Abstract: 
Transdermal therapeutic systems have been designed to provide controlled continuous delivery of drugs via the skin to the systemic circulation. Advantages of transdermal delivery include convenience, comfort, by-pass the first phase hepatic metabolism, and control over drug absorption. Atorvastatin undergoes high intestinal clearance and first-pass metabolism, which is the main cause for the low systemic availability (30%). Food has been shown to reduce the rate and extent of atorvastatin absorption. Administration of atorvastatin with food produces a 25% reduction in C_max (rate of absorption) and a 9% reduction in AUC (extent of absorption). In present work was designed to develop suitable transdermal matrix type of Atorvastatin calcium, using Hydroxypropyl methylcellulose (HPMC), Eudragit RS 100 and ethyl cellulose (EC) with PEG 400 (as plasticizer) and propylene glycol (as penetration enhancer). The solvent casting technique was employed for the preparation of Atorvastatin calcium transdermal patches.
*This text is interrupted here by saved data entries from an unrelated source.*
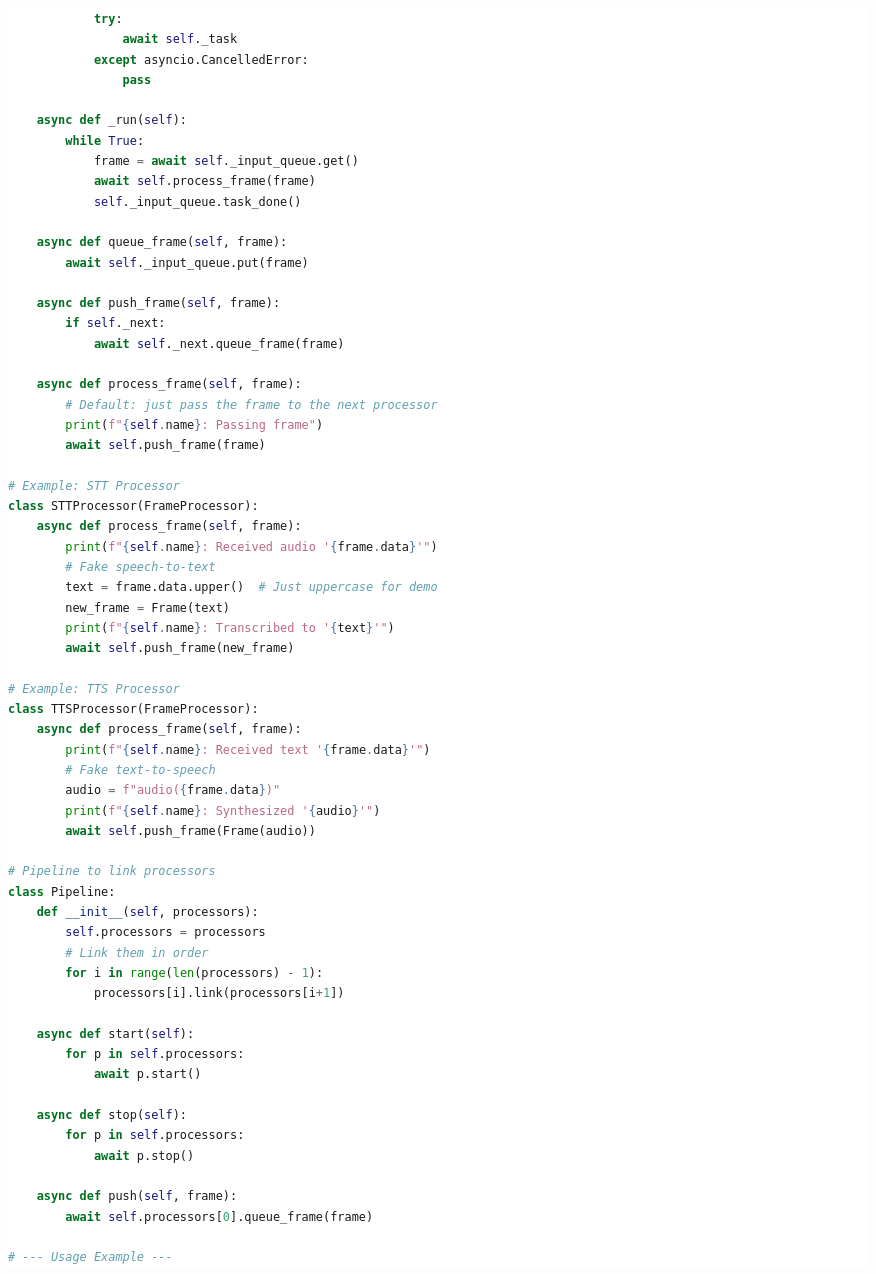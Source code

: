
 ```python
            try:
                await self._task
            except asyncio.CancelledError:
                pass

    async def _run(self):
        while True:
            frame = await self._input_queue.get()
            await self.process_frame(frame)
            self._input_queue.task_done()

    async def queue_frame(self, frame):
        await self._input_queue.put(frame)

    async def push_frame(self, frame):
        if self._next:
            await self._next.queue_frame(frame)

    async def process_frame(self, frame):
        # Default: just pass the frame to the next processor
        print(f"{self.name}: Passing frame")
        await self.push_frame(frame)

# Example: STT Processor
class STTProcessor(FrameProcessor):
    async def process_frame(self, frame):
        print(f"{self.name}: Received audio '{frame.data}'")
        # Fake speech-to-text
        text = frame.data.upper()  # Just uppercase for demo
        new_frame = Frame(text)
        print(f"{self.name}: Transcribed to '{text}'")
        await self.push_frame(new_frame)

# Example: TTS Processor
class TTSProcessor(FrameProcessor):
    async def process_frame(self, frame):
        print(f"{self.name}: Received text '{frame.data}'")
        # Fake text-to-speech
        audio = f"audio({frame.data})"
        print(f"{self.name}: Synthesized '{audio}'")
        await self.push_frame(Frame(audio))

# Pipeline to link processors
class Pipeline:
    def __init__(self, processors):
        self.processors = processors
        # Link them in order
        for i in range(len(processors) - 1):
            processors[i].link(processors[i+1])

    async def start(self):
        for p in self.processors:
            await p.start()

    async def stop(self):
        for p in self.processors:
            await p.stop()

    async def push(self, frame):
        await self.processors[0].queue_frame(frame)

# --- Usage Example ---

```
The dry films were evaluated for weight variation, thickness uniformity, moisture content, moisture uptake, folding endurance and % drug content. In-vitro release studies were performed using Franz’s diffusion cell and permeation studies were carried out by using rat skin. The concentration of diffused drug was measured using UV- visible spectrophotometer at λ max 246.2 nm. FT-IR studies revealed that the drug and polymer were compatible with each other and all the batches prepared and evaluated, F1, F4 and F5 showed promising results. It was concluded that HPMC and ethyl cellulose are useful in formulating sustained release Atorvastatin transdermal patches.

Keywords: Transdermal Drug Delivery, Atorvastatin Calcium, HPMC, EC, Eudragit, PEG 400.